You can find their explanation as well as more environment variables in configuration with environment variables.

This project is using Keras as a high-level neural networks API running on top of Tensorflow library.

cd code
CUDA_VISIBLE_DEVICES=0 python train.py -c config/tt100k_classif.py -e test -l /home/master/tmp -s /data/module5/

python code/train.py -c code/config/tt100k_classif.py -e test -l tmp -s data

You can find some the weight from our experiements in this GoogleDrive.

Two weeks have been devoted to the study of state-of-the-art architectures for object recognition. In particular, we have evaluated the vainilla VGG16 architecture weights to recognise traffic signals from the TT100K dataset. We compared the performance between cropped and resized images as well as the adaption of the network to another domain (BelgiumTS). Moreover, we have trained the VGG16 both from scratch and with pre-trained weights from ImageNet on the KITTI dataset and analysed their results. Finally, we have implemented the Squeeze and Excitation Network (added to models and compared the vainilla ResNet50 results with its SE counterpart, both with fine-tuning and from scratch. Each dataset has been analysed to help us draw meaningful conclusions from the results obtained. Check our report and presentation for more details.
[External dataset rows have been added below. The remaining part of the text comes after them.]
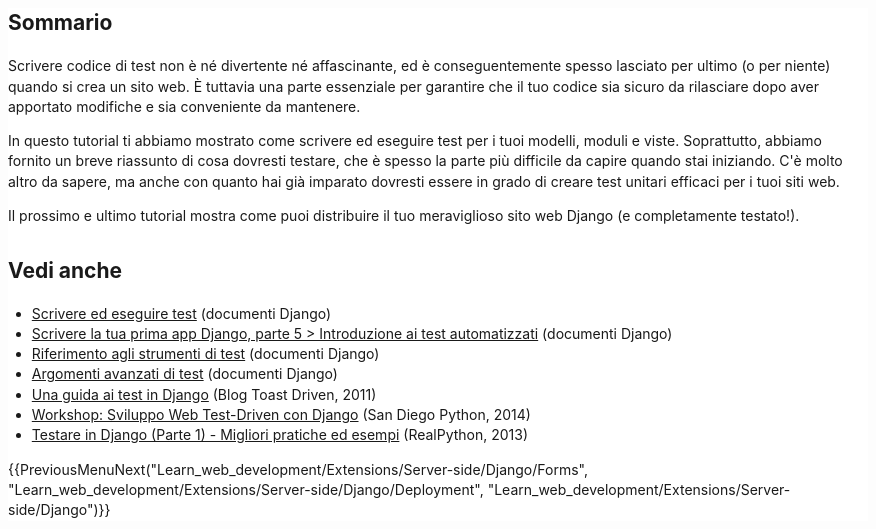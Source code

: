 ## Sommario

Scrivere codice di test non è né divertente né affascinante, ed è conseguentemente spesso lasciato per ultimo (o per niente) quando si crea un sito web. È tuttavia una parte essenziale per garantire che il tuo codice sia sicuro da rilasciare dopo aver apportato modifiche e sia conveniente da mantenere.

In questo tutorial ti abbiamo mostrato come scrivere ed eseguire test per i tuoi modelli, moduli e viste. Soprattutto, abbiamo fornito un breve riassunto di cosa dovresti testare, che è spesso la parte più difficile da capire quando stai iniziando. C'è molto altro da sapere, ma anche con quanto hai già imparato dovresti essere in grado di creare test unitari efficaci per i tuoi siti web.

Il prossimo e ultimo tutorial mostra come puoi distribuire il tuo meraviglioso sito web Django (e completamente testato!).

## Vedi anche

- [Scrivere ed eseguire test](https://docs.djangoproject.com/en/5.0/topics/testing/overview/) (documenti Django)
- [Scrivere la tua prima app Django, parte 5 > Introduzione ai test automatizzati](https://docs.djangoproject.com/en/5.0/intro/tutorial05/) (documenti Django)
- [Riferimento agli strumenti di test](https://docs.djangoproject.com/en/5.0/topics/testing/tools/) (documenti Django)
- [Argomenti avanzati di test](https://docs.djangoproject.com/en/5.0/topics/testing/advanced/) (documenti Django)
- [Una guida ai test in Django](https://toastdriven.com/blog/2011/apr/09/guide-to-testing-in-django/) (Blog Toast Driven, 2011)
- [Workshop: Sviluppo Web Test-Driven con Django](https://test-driven-django-development.readthedocs.io/en/latest/index.html) (San Diego Python, 2014)
- [Testare in Django (Parte 1) - Migliori pratiche ed esempi](https://realpython.com/testing-in-django-part-1-best-practices-and-examples/) (RealPython, 2013)

{{PreviousMenuNext("Learn_web_development/Extensions/Server-side/Django/Forms", "Learn_web_development/Extensions/Server-side/Django/Deployment", "Learn_web_development/Extensions/Server-side/Django")}}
Two weeks have been devoted to the study and implementation of state-of-the-art architectures for object detection. We have tested the vainilla YOLO (v1) architecture with both TT100K (for detection, instead of using crops containing only signals) and Udacity datasets and analysed overffiting and unbalancing problems we encountered. We have proposed possible solutions and implemented some, like data augmentation and re-splitting the partition given. We also worked hard in implementing an SSD but we could not finished it. We can see the loss decreasing and getting to a plateau during the training but we have no bounding boxes to assess the detections. Check our report and presentation for more details.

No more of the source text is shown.